To do: Return the listing below exactly. Leave its pictures out.
Segment Start: Input material
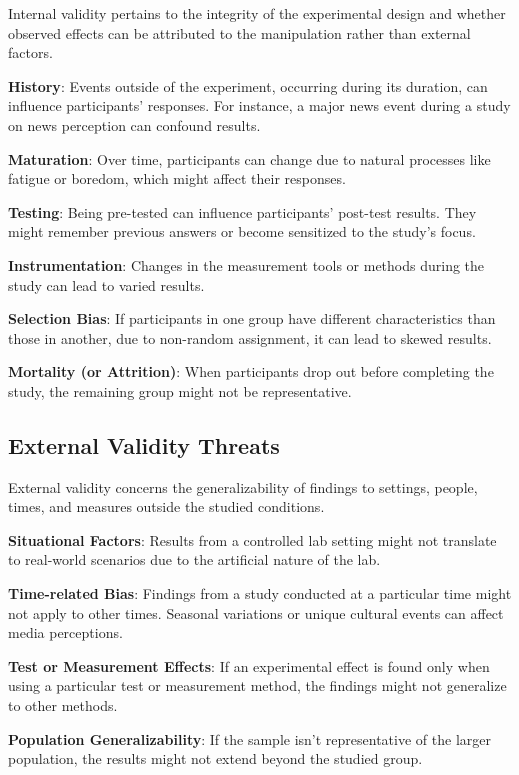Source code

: \documentclass[
  b5paper]{book}
\begin{document}
Internal validity pertains to the integrity of the experimental design and whether observed effects can be attributed to the manipulation rather than external factors.

\textbf{History}: Events outside of the experiment, occurring during its duration, can influence participants' responses. For instance, a major news event during a study on news perception can confound results.

\textbf{Maturation}: Over time, participants can change due to natural processes like fatigue or boredom, which might affect their responses.

\textbf{Testing}: Being pre-tested can influence participants' post-test results. They might remember previous answers or become sensitized to the study's focus.

\textbf{Instrumentation}: Changes in the measurement tools or methods during the study can lead to varied results.

\textbf{Selection Bias}: If participants in one group have different characteristics than those in another, due to non-random assignment, it can lead to skewed results.

\textbf{Mortality (or Attrition)}: When participants drop out before completing the study, the remaining group might not be representative.

\hypertarget{external-validity-threats}{%
\subsection*{External Validity Threats}\label{external-validity-threats}}

External validity concerns the generalizability of findings to settings, people, times, and measures outside the studied conditions.

\textbf{Situational Factors}: Results from a controlled lab setting might not translate to real-world scenarios due to the artificial nature of the lab.

\textbf{Time-related Bias}: Findings from a study conducted at a particular time might not apply to other times. Seasonal variations or unique cultural events can affect media perceptions.

\textbf{Test or Measurement Effects}: If an experimental effect is found only when using a particular test or measurement method, the findings might not generalize to other methods.

\textbf{Population Generalizability}: If the sample isn't representative of the larger population, the results might not extend beyond the studied group.
\end{document}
Segment End: Input material
Solution:
Source code

: \documentclass[
  b5paper]{book}
\begin{document}
Internal validity pertains to the integrity of the experimental design and whether observed effects can be attributed to the manipulation rather than external factors.

\textbf{History}: Events outside of the experiment, occurring during its duration, can influence participants' responses. For instance, a major news event during a study on news perception can confound results.

\textbf{Maturation}: Over time, participants can change due to natural processes like fatigue or boredom, which might affect their responses.

\textbf{Testing}: Being pre-tested can influence participants' post-test results. They might remember previous answers or become sensitized to the study's focus.

\textbf{Instrumentation}: Changes in the measurement tools or methods during the study can lead to varied results.

\textbf{Selection Bias}: If participants in one group have different characteristics than those in another, due to non-random assignment, it can lead to skewed results.

\textbf{Mortality (or Attrition)}: When participants drop out before completing the study, the remaining group might not be representative.

\hypertarget{external-validity-threats}{%
\subsection*{External Validity Threats}\label{external-validity-threats}}

External validity concerns the generalizability of findings to settings, people, times, and measures outside the studied conditions.

\textbf{Situational Factors}: Results from a controlled lab setting might not translate to real-world scenarios due to the artificial nature of the lab.

\textbf{Time-related Bias}: Findings from a study conducted at a particular time might not apply to other times. Seasonal variations or unique cultural events can affect media perceptions.

\textbf{Test or Measurement Effects}: If an experimental effect is found only when using a particular test or measurement method, the findings might not generalize to other methods.

\textbf{Population Generalizability}: If the sample isn't representative of the larger population, the results might not extend beyond the studied group.
\end{document}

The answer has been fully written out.